-- RECORDS FOR PROCESSING follows --

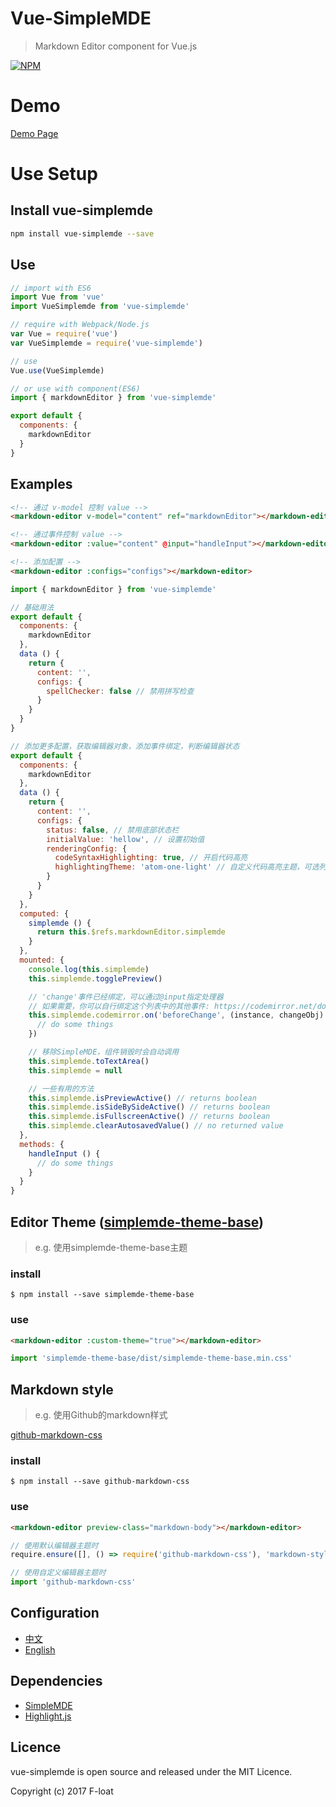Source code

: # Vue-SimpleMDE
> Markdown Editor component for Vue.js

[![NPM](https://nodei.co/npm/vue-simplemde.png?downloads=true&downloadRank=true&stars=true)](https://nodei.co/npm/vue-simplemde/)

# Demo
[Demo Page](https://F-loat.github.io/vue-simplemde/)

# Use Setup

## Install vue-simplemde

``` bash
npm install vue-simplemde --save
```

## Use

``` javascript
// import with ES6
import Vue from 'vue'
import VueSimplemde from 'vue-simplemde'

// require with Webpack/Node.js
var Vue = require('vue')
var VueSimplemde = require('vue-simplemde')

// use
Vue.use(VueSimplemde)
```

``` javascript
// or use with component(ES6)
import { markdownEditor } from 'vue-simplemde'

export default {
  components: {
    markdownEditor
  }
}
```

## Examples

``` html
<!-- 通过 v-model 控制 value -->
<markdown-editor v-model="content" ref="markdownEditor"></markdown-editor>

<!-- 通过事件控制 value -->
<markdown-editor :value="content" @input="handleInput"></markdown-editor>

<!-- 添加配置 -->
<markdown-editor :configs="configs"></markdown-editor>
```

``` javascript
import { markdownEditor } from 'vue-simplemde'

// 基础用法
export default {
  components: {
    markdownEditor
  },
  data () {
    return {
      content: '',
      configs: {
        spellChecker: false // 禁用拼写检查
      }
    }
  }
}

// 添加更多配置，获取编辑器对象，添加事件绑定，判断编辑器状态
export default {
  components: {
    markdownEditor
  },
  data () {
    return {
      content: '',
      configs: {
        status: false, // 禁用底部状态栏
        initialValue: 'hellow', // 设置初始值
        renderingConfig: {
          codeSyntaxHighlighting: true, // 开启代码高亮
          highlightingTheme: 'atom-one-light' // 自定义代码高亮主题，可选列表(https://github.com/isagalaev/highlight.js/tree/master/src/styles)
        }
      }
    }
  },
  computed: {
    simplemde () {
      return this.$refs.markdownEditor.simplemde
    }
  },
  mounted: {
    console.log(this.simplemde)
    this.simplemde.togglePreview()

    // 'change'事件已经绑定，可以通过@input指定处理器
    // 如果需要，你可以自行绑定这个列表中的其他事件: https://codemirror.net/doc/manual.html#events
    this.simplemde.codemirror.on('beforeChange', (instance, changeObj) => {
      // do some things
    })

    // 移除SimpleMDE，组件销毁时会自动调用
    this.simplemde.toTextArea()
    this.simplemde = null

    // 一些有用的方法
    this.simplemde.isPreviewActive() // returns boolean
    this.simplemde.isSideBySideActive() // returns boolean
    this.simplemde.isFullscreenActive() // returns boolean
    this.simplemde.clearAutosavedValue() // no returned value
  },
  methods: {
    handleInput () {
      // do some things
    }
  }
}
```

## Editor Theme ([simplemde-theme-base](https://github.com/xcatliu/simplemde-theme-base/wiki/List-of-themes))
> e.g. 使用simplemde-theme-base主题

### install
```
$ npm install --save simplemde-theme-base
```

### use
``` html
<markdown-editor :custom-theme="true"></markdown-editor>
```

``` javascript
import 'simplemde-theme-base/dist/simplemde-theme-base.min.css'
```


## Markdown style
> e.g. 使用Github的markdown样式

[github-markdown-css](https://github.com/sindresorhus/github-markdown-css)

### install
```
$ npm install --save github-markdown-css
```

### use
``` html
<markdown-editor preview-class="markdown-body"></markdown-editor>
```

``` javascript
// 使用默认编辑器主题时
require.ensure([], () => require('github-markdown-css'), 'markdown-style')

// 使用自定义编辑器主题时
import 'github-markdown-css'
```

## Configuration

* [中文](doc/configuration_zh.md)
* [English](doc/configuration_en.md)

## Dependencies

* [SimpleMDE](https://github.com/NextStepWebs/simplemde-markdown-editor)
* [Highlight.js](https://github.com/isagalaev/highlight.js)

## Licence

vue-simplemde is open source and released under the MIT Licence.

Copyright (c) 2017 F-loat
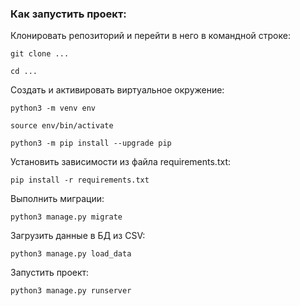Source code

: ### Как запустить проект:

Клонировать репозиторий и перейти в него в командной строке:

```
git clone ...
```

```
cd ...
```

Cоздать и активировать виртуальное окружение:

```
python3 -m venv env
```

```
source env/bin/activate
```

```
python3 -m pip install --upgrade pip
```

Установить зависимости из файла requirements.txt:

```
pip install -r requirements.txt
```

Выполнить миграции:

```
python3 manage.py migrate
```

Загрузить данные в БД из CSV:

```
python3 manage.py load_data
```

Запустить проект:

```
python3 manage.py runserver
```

-- RECORDS FOR PROCESSING concluded --

Find each line in the data above with the word "проект", then copy it.

: ### Как запустить проект:
Запустить проект:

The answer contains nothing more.